Top of INPUT DATA

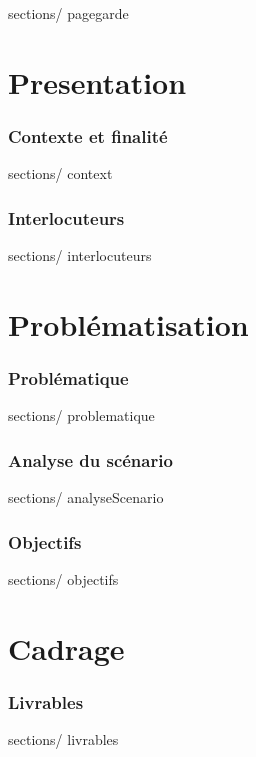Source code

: \documentclass[french, 11pt, a4paper]{article}
\begin{document}
\thispagestyle {plain}

 {sections/} {pagegarde}
\newpage

\tableofcontents
\newpage



\part {Presentation}
\section {Contexte et finalité}
 {sections/} {context}

\newpage
\section {Interlocuteurs}
 {sections/} {interlocuteurs}



\newpage
\part {Problématisation}

\section {Problématique}
 {sections/} {problematique}

\section {Analyse du scénario}
 {sections/} {analyseScenario}

\section {Objectifs}
 {sections/} {objectifs}



\newpage
\part {Cadrage}

\section {Livrables}
 {sections/} {livrables}
\end{document}

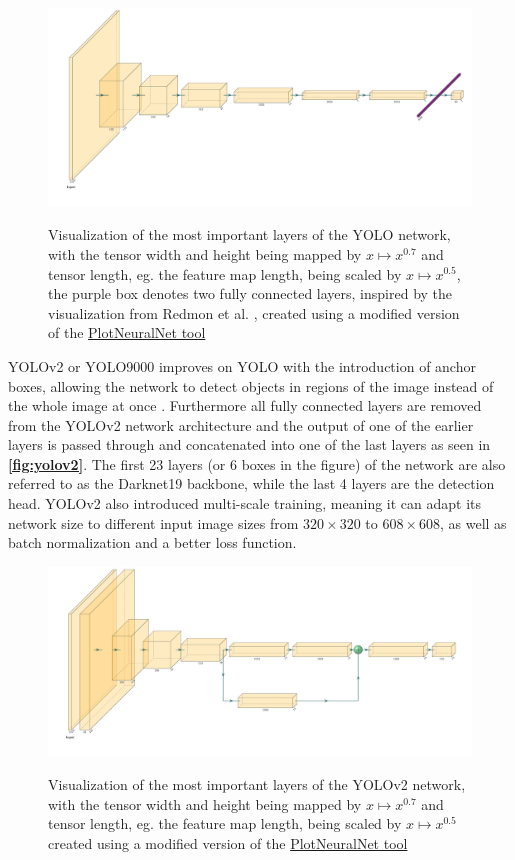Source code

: \documentclass[10pt]{book}
\newcommand{\figureref}[1]{\textbf{\autoref{#1}}}
\begin{document}
\begin{figure}
  \caption{Visualization of the most important layers of the \ac{YOLO} network, with the tensor width and height being mapped by $x \mapsto x^{0.7}$ and tensor length, eg. the feature map length, being scaled by $x \mapsto x^{0.5}$, the purple box denotes two fully connected layers, inspired by the visualization from Redmon et al. \cite{redmon2016you}, created using a modified version of the \href{https://github.com/jnccd/PlotNeuralNet}{PlotNeuralNet tool} \cite{haris_iqbal_2018_2526396}}
  \includegraphics[width=\textwidth]{image/yolo}
  \label{fig:yolo}
\end{figure}

\ac{YOLO}v2 or \ac{YOLO}9000 improves on \ac{YOLO} with the introduction of anchor boxes, allowing the network to detect objects in regions of the image instead of the whole image at once \cite{redmon2017yolo9000}. Furthermore all fully connected layers are removed from the \ac{YOLO}v2 network architecture and the output of one of the earlier layers is passed through and concatenated into one of the last layers as seen in \figureref{fig:yolov2}. The first 23 layers (or 6 boxes in the figure) of the network are also referred to as the Darknet19 backbone, while the last 4 layers are the detection head. \ac{YOLO}v2 also introduced multi-scale training, meaning it can adapt its network size to different input image sizes from $320 \times 320$ to $608 \times 608$, as well as batch normalization and a better loss function.

\begin{figure}
  \caption{Visualization of the most important layers of the \ac{YOLO}v2 network, with the tensor width and height being mapped by $x \mapsto x^{0.7}$ and tensor length, eg. the feature map length, being scaled by $x \mapsto x^{0.5}$ created using a modified version of the \href{https://github.com/jnccd/PlotNeuralNet}{PlotNeuralNet tool} \cite{haris_iqbal_2018_2526396}}
  \includegraphics[width=\textwidth]{image/yolov2}
  \label{fig:yolov2}
\end{figure}
\end{document}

Bottom of INPUT DATA

WHAT IS NEEDED: Print all the lines above exactly as they are, but without the pictures.

RESULT FOR THIS TASK:
Source code

: \documentclass[french, 11pt, a4paper]{article}
\begin{document}
\thispagestyle {plain}

 {sections/} {pagegarde}
\newpage

\tableofcontents
\newpage



\part {Presentation}
\section {Contexte et finalité}
 {sections/} {context}

\newpage
\section {Interlocuteurs}
 {sections/} {interlocuteurs}



\newpage
\part {Problématisation}

\section {Problématique}
 {sections/} {problematique}

\section {Analyse du scénario}
 {sections/} {analyseScenario}

\section {Objectifs}
 {sections/} {objectifs}



\newpage
\part {Cadrage}

\section {Livrables}
 {sections/} {livrables}
\end{document}

Source code

: \documentclass[10pt]{book}
\newcommand{\figureref}[1]{\textbf{\autoref{#1}}}
\begin{document}
\begin{figure}
  \caption{Visualization of the most important layers of the \ac{YOLO} network, with the tensor width and height being mapped by $x \mapsto x^{0.7}$ and tensor length, eg. the feature map length, being scaled by $x \mapsto x^{0.5}$, the purple box denotes two fully connected layers, inspired by the visualization from Redmon et al. \cite{redmon2016you}, created using a modified version of the \href{https://github.com/jnccd/PlotNeuralNet}{PlotNeuralNet tool} \cite{haris_iqbal_2018_2526396}}
  \includegraphics[width=\textwidth]{image/yolo}
  \label{fig:yolo}
\end{figure}

\ac{YOLO}v2 or \ac{YOLO}9000 improves on \ac{YOLO} with the introduction of anchor boxes, allowing the network to detect objects in regions of the image instead of the whole image at once \cite{redmon2017yolo9000}. Furthermore all fully connected layers are removed from the \ac{YOLO}v2 network architecture and the output of one of the earlier layers is passed through and concatenated into one of the last layers as seen in \figureref{fig:yolov2}. The first 23 layers (or 6 boxes in the figure) of the network are also referred to as the Darknet19 backbone, while the last 4 layers are the detection head. \ac{YOLO}v2 also introduced multi-scale training, meaning it can adapt its network size to different input image sizes from $320 \times 320$ to $608 \times 608$, as well as batch normalization and a better loss function.

\begin{figure}
  \caption{Visualization of the most important layers of the \ac{YOLO}v2 network, with the tensor width and height being mapped by $x \mapsto x^{0.7}$ and tensor length, eg. the feature map length, being scaled by $x \mapsto x^{0.5}$ created using a modified version of the \href{https://github.com/jnccd/PlotNeuralNet}{PlotNeuralNet tool} \cite{haris_iqbal_2018_2526396}}
  \includegraphics[width=\textwidth]{image/yolov2}
  \label{fig:yolov2}
\end{figure}
\end{document}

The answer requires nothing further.